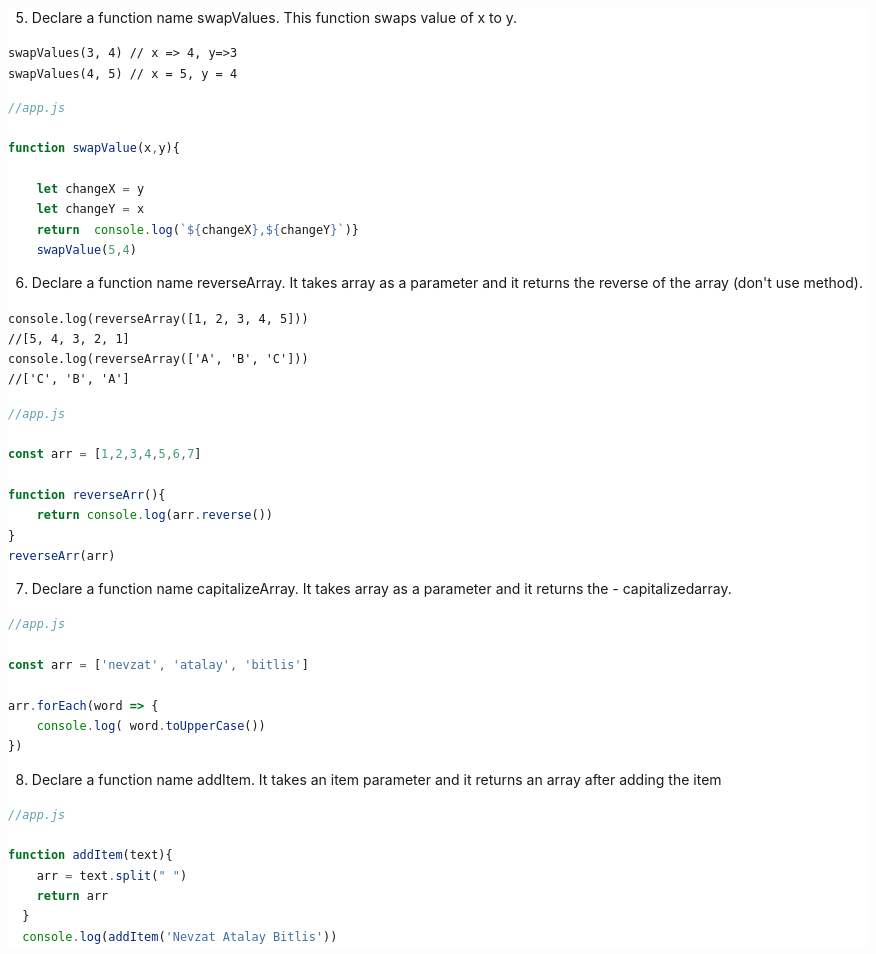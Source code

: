 
5. Declare a function name swapValues. This function swaps value of x to y.
```
swapValues(3, 4) // x => 4, y=>3
swapValues(4, 5) // x = 5, y = 4
```
```js
//app.js

function swapValue(x,y){

    let changeX = y
    let changeY = x
    return  console.log(`${changeX},${changeY}`)}
    swapValue(5,4)

```

 6. Declare a function name reverseArray. It takes array as a parameter and it returns the reverse of the array (don't use method).
```
console.log(reverseArray([1, 2, 3, 4, 5]))
//[5, 4, 3, 2, 1]
console.log(reverseArray(['A', 'B', 'C']))
//['C', 'B', 'A']
```
```js
//app.js

const arr = [1,2,3,4,5,6,7]

function reverseArr(){
    return console.log(arr.reverse())
}
reverseArr(arr)
```


 7. Declare a function name capitalizeArray. It takes array as a parameter and it returns the - capitalizedarray.
```js
//app.js

const arr = ['nevzat', 'atalay', 'bitlis']

arr.forEach(word => {
    console.log( word.toUpperCase())  
})
```


 8. Declare a function name addItem. It takes an item parameter and it returns an array after adding the item
```js
//app.js

function addItem(text){
    arr = text.split(" ")
    return arr
  }
  console.log(addItem('Nevzat Atalay Bitlis'))
```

========================================================================

## WORK ORDER
The whole listing should be printed again exactly as written, images excluded.

## RESPONSE
Source code

: 
5. Declare a function name swapValues. This function swaps value of x to y.
```
swapValues(3, 4) // x => 4, y=>3
swapValues(4, 5) // x = 5, y = 4
```
```js
//app.js

function swapValue(x,y){

    let changeX = y
    let changeY = x
    return  console.log(`${changeX},${changeY}`)}
    swapValue(5,4)

```

 6. Declare a function name reverseArray. It takes array as a parameter and it returns the reverse of the array (don't use method).
```
console.log(reverseArray([1, 2, 3, 4, 5]))
//[5, 4, 3, 2, 1]
console.log(reverseArray(['A', 'B', 'C']))
//['C', 'B', 'A']
```
```js
//app.js

const arr = [1,2,3,4,5,6,7]

function reverseArr(){
    return console.log(arr.reverse())
}
reverseArr(arr)
```


 7. Declare a function name capitalizeArray. It takes array as a parameter and it returns the - capitalizedarray.
```js
//app.js

const arr = ['nevzat', 'atalay', 'bitlis']

arr.forEach(word => {
    console.log( word.toUpperCase())  
})
```


 8. Declare a function name addItem. It takes an item parameter and it returns an array after adding the item
```js
//app.js

function addItem(text){
    arr = text.split(" ")
    return arr
  }
  console.log(addItem('Nevzat Atalay Bitlis'))
```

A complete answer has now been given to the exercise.